▸ **Action item**
Print only the lines below from the one with "3. **Обучение модели**: Запустите" to the one with "- 支持d2admin、iview", both included, exactly as they stand. Leave pictures out.

(Stored data)
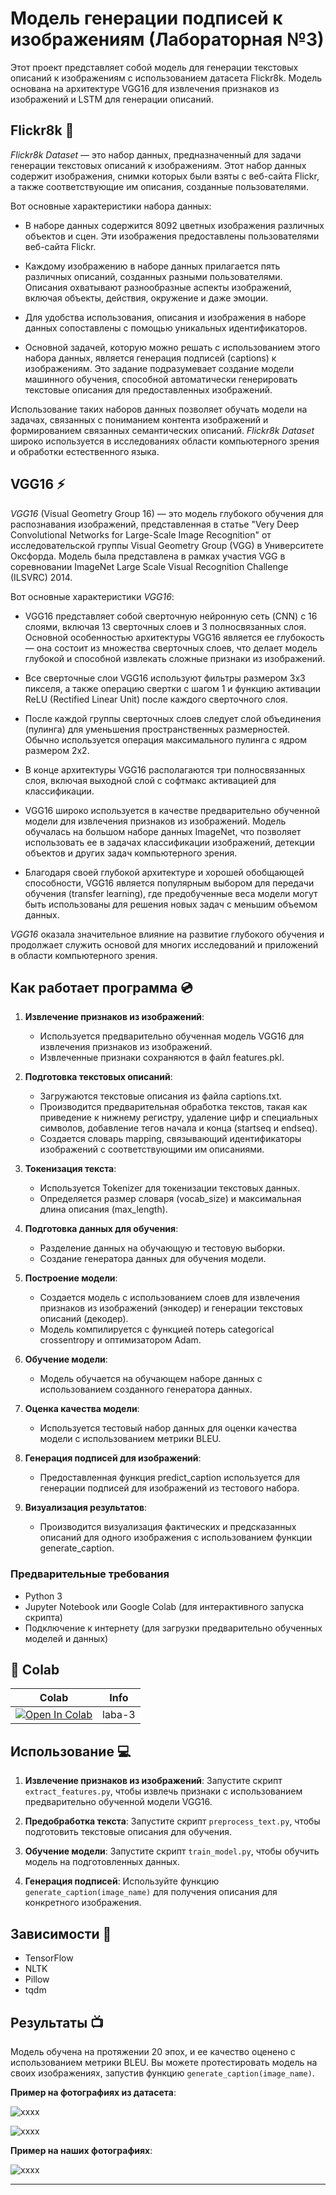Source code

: # Модель генерации подписей к изображениям (Лабораторная №3)

Этот проект представляет собой модель для генерации текстовых описаний к изображениям с использованием датасета Flickr8k. Модель основана на архитектуре VGG16 для извлечения признаков из изображений и LSTM для генерации описаний.

## Flickr8k :newspaper:
*Flickr8k Dataset* — это набор данных, предназначенный для задачи генерации текстовых описаний к изображениям. Этот набор данных содержит изображения, снимки которых были взяты с веб-сайта Flickr, а также соответствующие им описания, созданные пользователями.

Вот основные характеристики набора данных:

  * В наборе данных содержится 8092 цветных изображения различных объектов и сцен. Эти изображения предоставлены пользователями веб-сайта Flickr.

  * Каждому изображению в наборе данных прилагается пять различных описаний, созданных разными пользователями. Описания охватывают разнообразные аспекты изображений, включая объекты, действия, окружение и даже эмоции.

  * Для удобства использования, описания и изображения в наборе данных сопоставлены с помощью уникальных идентификаторов.

  * Основной задачей, которую можно решать с использованием этого набора данных, является генерация подписей (captions) к изображениям. Это задание подразумевает создание модели машинного обучения, способной автоматически генерировать текстовые описания для предоставленных изображений.

Использование таких наборов данных позволяет обучать модели на задачах, связанных с пониманием контента изображений и формированием связанных семантических описаний. *Flickr8k Dataset* широко используется в исследованиях области компьютерного зрения и обработки естественного языка.

## VGG16 :zap:
*VGG16* (Visual Geometry Group 16) — это модель глубокого обучения для распознавания изображений, представленная в статье "Very Deep Convolutional Networks for Large-Scale Image Recognition" от исследовательской группы Visual Geometry Group (VGG) в Университете Оксфорда. Модель была представлена в рамках участия VGG в соревновании ImageNet Large Scale Visual Recognition Challenge (ILSVRC) 2014.

Вот основные характеристики *VGG16*:

  * VGG16 представляет собой сверточную нейронную сеть (CNN) с 16 слоями, включая 13 сверточных слоев и 3 полносвязанных слоя. Основной особенностью архитектуры VGG16 является ее глубокость — она состоит из множества сверточных слоев, что делает модель глубокой и способной извлекать сложные признаки из изображений.

  * Все сверточные слои VGG16 используют фильтры размером 3x3 пикселя, а также операцию свертки с шагом 1 и функцию активации ReLU (Rectified Linear Unit) после каждого сверточного слоя.

  * После каждой группы сверточных слоев следует слой объединения (пулинга) для уменьшения пространственных размерностей. Обычно используется операция максимального пулинга с ядром размером 2x2.

  * В конце архитектуры VGG16 располагаются три полносвязанных слоя, включая выходной слой с софтмакс активацией для классификации.

  * VGG16 широко используется в качестве предварительно обученной модели для извлечения признаков из изображений. Модель обучалась на большом наборе данных ImageNet, что позволяет использовать ее в задачах классификации изображений, детекции объектов и других задач компьютерного зрения.

  * Благодаря своей глубокой архитектуре и хорошей обобщающей способности, VGG16 является популярным выбором для передачи обучения (transfer learning), где предобученные веса модели могут быть использованы для решения новых задач с меньшим объемом данных.

*VGG16* оказала значительное влияние на развитие глубокого обучения и продолжает служить основой для многих исследований и приложений в области компьютерного зрения.

## Как работает программа :cd:
1. **Извлечение признаков из изображений**:
    * Используется предварительно обученная модель VGG16 для извлечения признаков из изображений.
    * Извлеченные признаки сохраняются в файл features.pkl.

2. **Подготовка текстовых описаний**:
    * Загружаются текстовые описания из файла captions.txt.
    * Производится предварительная обработка текстов, такая как приведение к нижнему регистру, удаление цифр и специальных символов, добавление тегов начала и конца (startseq и endseq).
    * Создается словарь mapping, связывающий идентификаторы изображений с соответствующими им описаниями.

3. **Токенизация текста**:
    * Используется Tokenizer для токенизации текстовых данных.
    * Определяется размер словаря (vocab_size) и максимальная длина описания (max_length).

4. **Подготовка данных для обучения**:
    * Разделение данных на обучающую и тестовую выборки.
    * Создание генератора данных для обучения модели.

5. **Построение модели**:
    * Создается модель с использованием слоев для извлечения признаков из изображений (энкодер) и генерации текстовых описаний (декодер).
    * Модель компилируется с функцией потерь categorical crossentropy и оптимизатором Adam.

6. **Обучение модели**:
    * Модель обучается на обучающем наборе данных с использованием созданного генератора данных.

7. **Оценка качества модели**:
    * Используется тестовый набор данных для оценки качества модели с использованием метрики BLEU.

8. **Генерация подписей для изображений**:
    * Предоставленная функция predict_caption используется для генерации подписей для изображений из тестового набора.

9. **Визуализация результатов**:
    * Производится визуализация фактических и предсказанных описаний для одного изображения с использованием функции generate_caption.

### Предварительные требования

- Python 3
- Jupyter Notebook или Google Colab (для интерактивного запуска скрипта)
- Подключение к интернету (для загрузки предварительно обученных моделей и данных)

## 🦒 Colab
| Colab                                                                                                                                                                          | Info               |
| ------------------------------------------------------------------------------------------------------------------------------------------------------------------------------ | ------------------ |
| [![Open In Colab](https://colab.research.google.com/assets/colab-badge.svg)](https://colab.research.google.com/github/lexpb03/work/blob/main/labaa-3.ipynb) | laba-3 |

## Использование :computer:

1. **Извлечение признаков из изображений**: Запустите скрипт `extract_features.py`, чтобы извлечь признаки с использованием предварительно обученной модели VGG16.

2. **Предобработка текста**: Запустите скрипт `preprocess_text.py`, чтобы подготовить текстовые описания для обучения.

3. **Обучение модели**: Запустите скрипт `train_model.py`, чтобы обучить модель на подготовленных данных.

4. **Генерация подписей**: Используйте функцию `generate_caption(image_name)` для получения описания для конкретного изображения.

## Зависимости :closed_book:

- TensorFlow
- NLTK
- Pillow
- tqdm

## Результаты :tv:

Модель обучена на протяжении 20 эпох, и ее качество оценено с использованием метрики BLEU. Вы можете протестировать модель на своих изображениях, запустив функцию `generate_caption(image_name)`.

**Пример на фотографиях из датасета**:

![xxxx](https://sun9-4.userapi.com/impg/ZVneEIanA-22_xLLVev36JPBnJAqkJcUElEUSA/_lUIijZxmDo.jpg?size=720x608&quality=96&sign=dc9009f816899f1478dcc0da3a4d166c&type=album)

![xxxx](https://sun9-39.userapi.com/impg/_YGvJfzh77L-Esi-Ewa4ClPEQjX5Y80xBEkaYA/xjvrZXBi2Tc.jpg?size=792x609&quality=96&sign=180a322583fd5bc3cb2ad82b9d0f5903&type=album)

**Пример на наших фотографиях**:

![xxxx](https://sun21-1.userapi.com/impg/iUR9EjjD1bw9XKKEpaTPIozCP_QxFRO9heiPPw/k1PHNv7IJ0I.jpg?size=662x423&quality=96&sign=6370767ab2929c2fda8f07bc63ea2467&type=album)

-----------
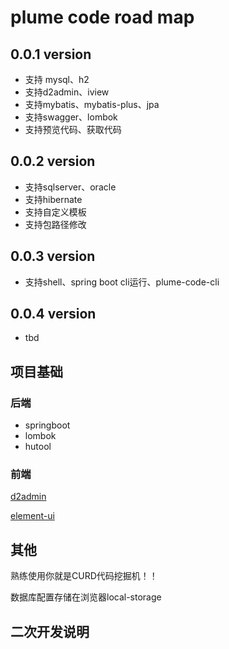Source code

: # plume code road map

## 0.0.1 version

- 支持 mysql、h2
- 支持d2admin、iview
- 支持mybatis、mybatis-plus、jpa
- 支持swagger、lombok
- 支持预览代码、获取代码

## 0.0.2 version

- 支持sqlserver、oracle
- 支持hibernate
- 支持自定义模板
- 支持包路径修改

## 0.0.3 version

- 支持shell、spring boot cli运行、plume-code-cli

## 0.0.4 version

- tbd


## 项目基础

### 后端

- springboot
- lombok
- hutool


### 前端

[d2admin](https://d2.pub/zh/) 


[element-ui](https://element.eleme.cn/2.15/#/zh-CN) 


## 其他
熟练使用你就是CURD代码挖掘机！！

数据库配置存储在浏览器local-storage

## 二次开发说明
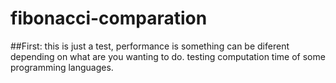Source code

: # fibonacci-comparation

##First: this is just a test, performance is something can be diferent depending on what are you wanting to do.
testing computation time of some programming languages.

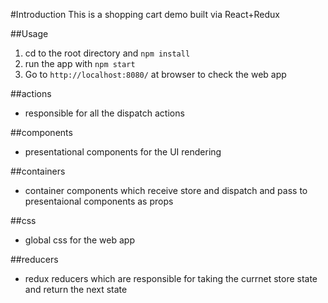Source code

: #Introduction
This is a shopping cart demo built via React+Redux


##Usage

1. cd to the root directory and `npm install` 
2. run the app with `npm start`
3. Go to `http://localhost:8080/` at browser to check the web app



##actions
- responsible for all the dispatch actions


##components
- presentational components for the UI rendering

##containers
- container components which receive store and dispatch and pass to presentaional components as props


##css
- global css for the web app


##reducers
- redux reducers which are responsible for taking the currnet store state and return the next state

▸ **Exercise answer**
3. **Обучение модели**: Запустите скрипт `train_model.py`, чтобы обучить модель на подготовленных данных.

4. **Генерация подписей**: Используйте функцию `generate_caption(image_name)` для получения описания для конкретного изображения.

## Зависимости :closed_book:

- TensorFlow
- NLTK
- Pillow
- tqdm

## Результаты :tv:

Модель обучена на протяжении 20 эпох, и ее качество оценено с использованием метрики BLEU. Вы можете протестировать модель на своих изображениях, запустив функцию `generate_caption(image_name)`.

**Пример на фотографиях из датасета**:

![xxxx](https://sun9-4.userapi.com/impg/ZVneEIanA-22_xLLVev36JPBnJAqkJcUElEUSA/_lUIijZxmDo.jpg?size=720x608&quality=96&sign=dc9009f816899f1478dcc0da3a4d166c&type=album)

![xxxx](https://sun9-39.userapi.com/impg/_YGvJfzh77L-Esi-Ewa4ClPEQjX5Y80xBEkaYA/xjvrZXBi2Tc.jpg?size=792x609&quality=96&sign=180a322583fd5bc3cb2ad82b9d0f5903&type=album)

**Пример на наших фотографиях**:

![xxxx](https://sun21-1.userapi.com/impg/iUR9EjjD1bw9XKKEpaTPIozCP_QxFRO9heiPPw/k1PHNv7IJ0I.jpg?size=662x423&quality=96&sign=6370767ab2929c2fda8f07bc63ea2467&type=album)

-----------
Source code

: # plume code road map

## 0.0.1 version

- 支持 mysql、h2
- 支持d2admin、iview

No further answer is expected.